Baltic Way 2019

Assume that $p^2+p+1=k^3$. Then we have that $p(p+1)=k^3-1=(k-1)(k^2+k+1)$. Since $p$ is prime, either $p\mid k-1$ or $p\mid k^2+k+1$. If $p\mid k-1$, then $p\le k-1$ and $k^3\ge (p+1{)}^3>p^2+p+1=k^3$, which is impossible. Now consider the possibility that $p\mid k^2+k+1$. Since $p$ is prime, we have one of 3 cases.

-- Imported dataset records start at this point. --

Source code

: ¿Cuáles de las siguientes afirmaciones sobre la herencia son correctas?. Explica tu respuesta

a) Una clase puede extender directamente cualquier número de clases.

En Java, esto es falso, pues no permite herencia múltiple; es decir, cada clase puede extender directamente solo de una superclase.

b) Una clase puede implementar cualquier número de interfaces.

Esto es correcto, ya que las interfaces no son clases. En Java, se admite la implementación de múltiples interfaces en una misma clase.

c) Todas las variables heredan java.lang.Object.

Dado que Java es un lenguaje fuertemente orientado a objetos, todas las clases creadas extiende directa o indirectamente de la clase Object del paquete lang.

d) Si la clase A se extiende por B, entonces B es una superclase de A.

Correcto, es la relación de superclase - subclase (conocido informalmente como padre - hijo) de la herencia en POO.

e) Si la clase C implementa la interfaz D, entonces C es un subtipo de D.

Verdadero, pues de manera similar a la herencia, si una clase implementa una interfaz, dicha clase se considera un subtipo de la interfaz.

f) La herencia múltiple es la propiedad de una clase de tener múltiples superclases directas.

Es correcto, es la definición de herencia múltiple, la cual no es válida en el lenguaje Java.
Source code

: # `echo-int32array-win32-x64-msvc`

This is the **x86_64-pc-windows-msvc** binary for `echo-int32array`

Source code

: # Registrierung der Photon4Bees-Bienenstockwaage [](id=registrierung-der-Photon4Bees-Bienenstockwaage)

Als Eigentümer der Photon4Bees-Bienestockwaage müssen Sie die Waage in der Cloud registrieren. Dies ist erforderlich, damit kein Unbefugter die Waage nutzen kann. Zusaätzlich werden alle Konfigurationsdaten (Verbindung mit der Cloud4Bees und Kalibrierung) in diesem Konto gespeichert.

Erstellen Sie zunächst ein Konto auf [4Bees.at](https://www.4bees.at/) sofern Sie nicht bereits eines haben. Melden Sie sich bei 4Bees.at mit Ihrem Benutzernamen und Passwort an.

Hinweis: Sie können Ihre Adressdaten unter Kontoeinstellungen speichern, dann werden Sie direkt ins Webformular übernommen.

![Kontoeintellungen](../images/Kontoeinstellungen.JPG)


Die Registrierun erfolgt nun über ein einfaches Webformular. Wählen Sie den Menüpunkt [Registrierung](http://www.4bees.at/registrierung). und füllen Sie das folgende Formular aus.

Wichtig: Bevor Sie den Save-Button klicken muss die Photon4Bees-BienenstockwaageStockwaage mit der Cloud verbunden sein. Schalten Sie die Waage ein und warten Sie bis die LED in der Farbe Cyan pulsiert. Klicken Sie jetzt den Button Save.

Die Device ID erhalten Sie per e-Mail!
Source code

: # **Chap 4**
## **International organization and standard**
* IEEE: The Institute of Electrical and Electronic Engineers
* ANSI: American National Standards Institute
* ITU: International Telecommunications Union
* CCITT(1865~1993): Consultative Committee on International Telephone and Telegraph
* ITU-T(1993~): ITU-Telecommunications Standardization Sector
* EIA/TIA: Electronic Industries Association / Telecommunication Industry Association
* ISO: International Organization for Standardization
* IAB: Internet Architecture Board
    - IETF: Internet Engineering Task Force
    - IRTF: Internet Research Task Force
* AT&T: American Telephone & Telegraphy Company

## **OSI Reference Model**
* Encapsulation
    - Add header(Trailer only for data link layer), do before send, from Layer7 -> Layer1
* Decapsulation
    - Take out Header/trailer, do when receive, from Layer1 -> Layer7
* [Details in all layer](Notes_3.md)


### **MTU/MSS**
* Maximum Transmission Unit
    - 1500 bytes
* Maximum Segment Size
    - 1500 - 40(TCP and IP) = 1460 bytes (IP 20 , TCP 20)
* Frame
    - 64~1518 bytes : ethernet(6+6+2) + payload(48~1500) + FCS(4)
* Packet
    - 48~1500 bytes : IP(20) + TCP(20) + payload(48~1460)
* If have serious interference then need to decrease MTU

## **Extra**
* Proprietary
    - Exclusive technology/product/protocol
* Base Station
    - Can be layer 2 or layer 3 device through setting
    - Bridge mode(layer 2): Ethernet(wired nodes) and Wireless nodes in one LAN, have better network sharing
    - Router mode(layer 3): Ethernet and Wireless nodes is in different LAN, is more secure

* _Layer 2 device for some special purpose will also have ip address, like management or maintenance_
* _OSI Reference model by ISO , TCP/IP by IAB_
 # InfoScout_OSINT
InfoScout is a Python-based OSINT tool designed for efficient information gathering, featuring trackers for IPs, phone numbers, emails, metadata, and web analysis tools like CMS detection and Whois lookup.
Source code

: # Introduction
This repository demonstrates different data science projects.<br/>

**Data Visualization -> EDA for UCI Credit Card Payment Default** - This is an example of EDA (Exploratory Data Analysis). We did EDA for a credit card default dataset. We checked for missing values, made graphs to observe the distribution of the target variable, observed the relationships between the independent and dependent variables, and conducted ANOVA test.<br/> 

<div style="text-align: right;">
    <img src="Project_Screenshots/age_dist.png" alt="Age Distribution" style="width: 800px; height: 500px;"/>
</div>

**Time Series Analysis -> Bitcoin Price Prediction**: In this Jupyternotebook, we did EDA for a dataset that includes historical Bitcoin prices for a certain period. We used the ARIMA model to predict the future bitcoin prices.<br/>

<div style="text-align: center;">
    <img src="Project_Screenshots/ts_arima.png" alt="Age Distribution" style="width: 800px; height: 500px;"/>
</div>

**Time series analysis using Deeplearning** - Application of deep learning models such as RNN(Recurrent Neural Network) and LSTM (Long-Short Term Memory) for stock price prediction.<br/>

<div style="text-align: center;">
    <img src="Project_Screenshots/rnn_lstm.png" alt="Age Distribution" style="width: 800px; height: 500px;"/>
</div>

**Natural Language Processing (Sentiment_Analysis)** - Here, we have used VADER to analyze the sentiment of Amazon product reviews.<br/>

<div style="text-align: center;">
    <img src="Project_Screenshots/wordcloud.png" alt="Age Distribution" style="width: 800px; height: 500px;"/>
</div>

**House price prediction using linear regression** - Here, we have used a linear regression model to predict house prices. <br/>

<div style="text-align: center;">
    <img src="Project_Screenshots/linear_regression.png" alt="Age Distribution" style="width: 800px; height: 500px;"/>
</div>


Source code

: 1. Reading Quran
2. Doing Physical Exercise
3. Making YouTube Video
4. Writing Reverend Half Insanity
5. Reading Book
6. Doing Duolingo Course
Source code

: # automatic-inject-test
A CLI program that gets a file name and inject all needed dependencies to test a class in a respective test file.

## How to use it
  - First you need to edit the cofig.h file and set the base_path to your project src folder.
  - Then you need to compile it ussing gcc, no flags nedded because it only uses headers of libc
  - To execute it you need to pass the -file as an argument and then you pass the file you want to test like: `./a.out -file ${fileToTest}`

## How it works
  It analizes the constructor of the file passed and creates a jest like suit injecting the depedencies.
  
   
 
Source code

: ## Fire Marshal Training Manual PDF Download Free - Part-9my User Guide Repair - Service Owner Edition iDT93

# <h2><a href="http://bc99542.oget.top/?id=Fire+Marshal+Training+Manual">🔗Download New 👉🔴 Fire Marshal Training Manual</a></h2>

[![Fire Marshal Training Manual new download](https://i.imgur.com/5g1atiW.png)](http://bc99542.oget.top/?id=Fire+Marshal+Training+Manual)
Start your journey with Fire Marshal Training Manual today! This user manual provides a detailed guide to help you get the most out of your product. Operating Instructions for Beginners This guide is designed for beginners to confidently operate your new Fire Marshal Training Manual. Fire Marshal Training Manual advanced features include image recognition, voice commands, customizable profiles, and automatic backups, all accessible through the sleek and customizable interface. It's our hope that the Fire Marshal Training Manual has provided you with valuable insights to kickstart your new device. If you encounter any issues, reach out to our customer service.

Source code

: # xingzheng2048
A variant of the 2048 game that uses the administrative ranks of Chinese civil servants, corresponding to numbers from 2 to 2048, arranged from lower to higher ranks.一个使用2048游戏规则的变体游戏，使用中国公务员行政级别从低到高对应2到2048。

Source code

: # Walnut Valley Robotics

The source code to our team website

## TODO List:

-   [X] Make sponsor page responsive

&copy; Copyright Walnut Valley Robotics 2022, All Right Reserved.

1) $p=3$, which does not give a solution;

2) $p\equiv 1(\mathrm{mod}3)$. Thus, $p^2+p+1\equiv 3(\mathrm{mod}9)$, but no perfect cube is congruent to 3 (mod 9) and so we again reach a contradiction.

3) $p\equiv 2(\mathrm{mod}3)$. Then $p=2$ is not a solution. And for odd $p$ we have $4(k^2+k+1{)}^2\equiv 0(\mathrm{mod}p)$, or, equivalently, $(2k+1{)}^2\equiv -3(\mathrm{mod}p)$. This is impossible because $-3$ is not a square residue modulo $p=3\ell +2$. This detail is not quite elementary and can be checked via the properties of the Legendre symbol: $$\left(\frac{-3}{p}\right)=\left(\frac{-1}{p}\right)\left(\frac{3}{p}\right)=(-1{)}^{\frac{p-1}{2}}\cdot \left((-1{)}^{\frac{3-1}{2}}\cdot \frac{p-1}{2}\left(\frac{p}{3}\right)\right)=\left(\frac{2}{3}\right)=-1.$$

Assume $p^2+p+1=(x+1{)}^3$ for a certain $x\ge 1$. This yields $p(p+1)=x(x^2+3x+3)$. Clearly $p>x$, so $p$ (prime) must divide $x^2+3x+3$; hence $$x^2+3x+3=ap\text{and}p+1=ax$$ for a certain $a\ge 1$. Elimination of $p$ leads to $$x^2-(a^2-3)x+(a+3)=0,$$ a quadratic equation whose discriminant $$D=(a^2-3{)}^2-4(a+3)$$ must be an even square. Thus $D\le (a^2-5{)}^2$, recasting into $a^2\le a+7$; and $a$ must be odd. This leaves 1 and 3 as admissible values of $a$; but neither of them yields an integer solution to the quadratic equation (displayed).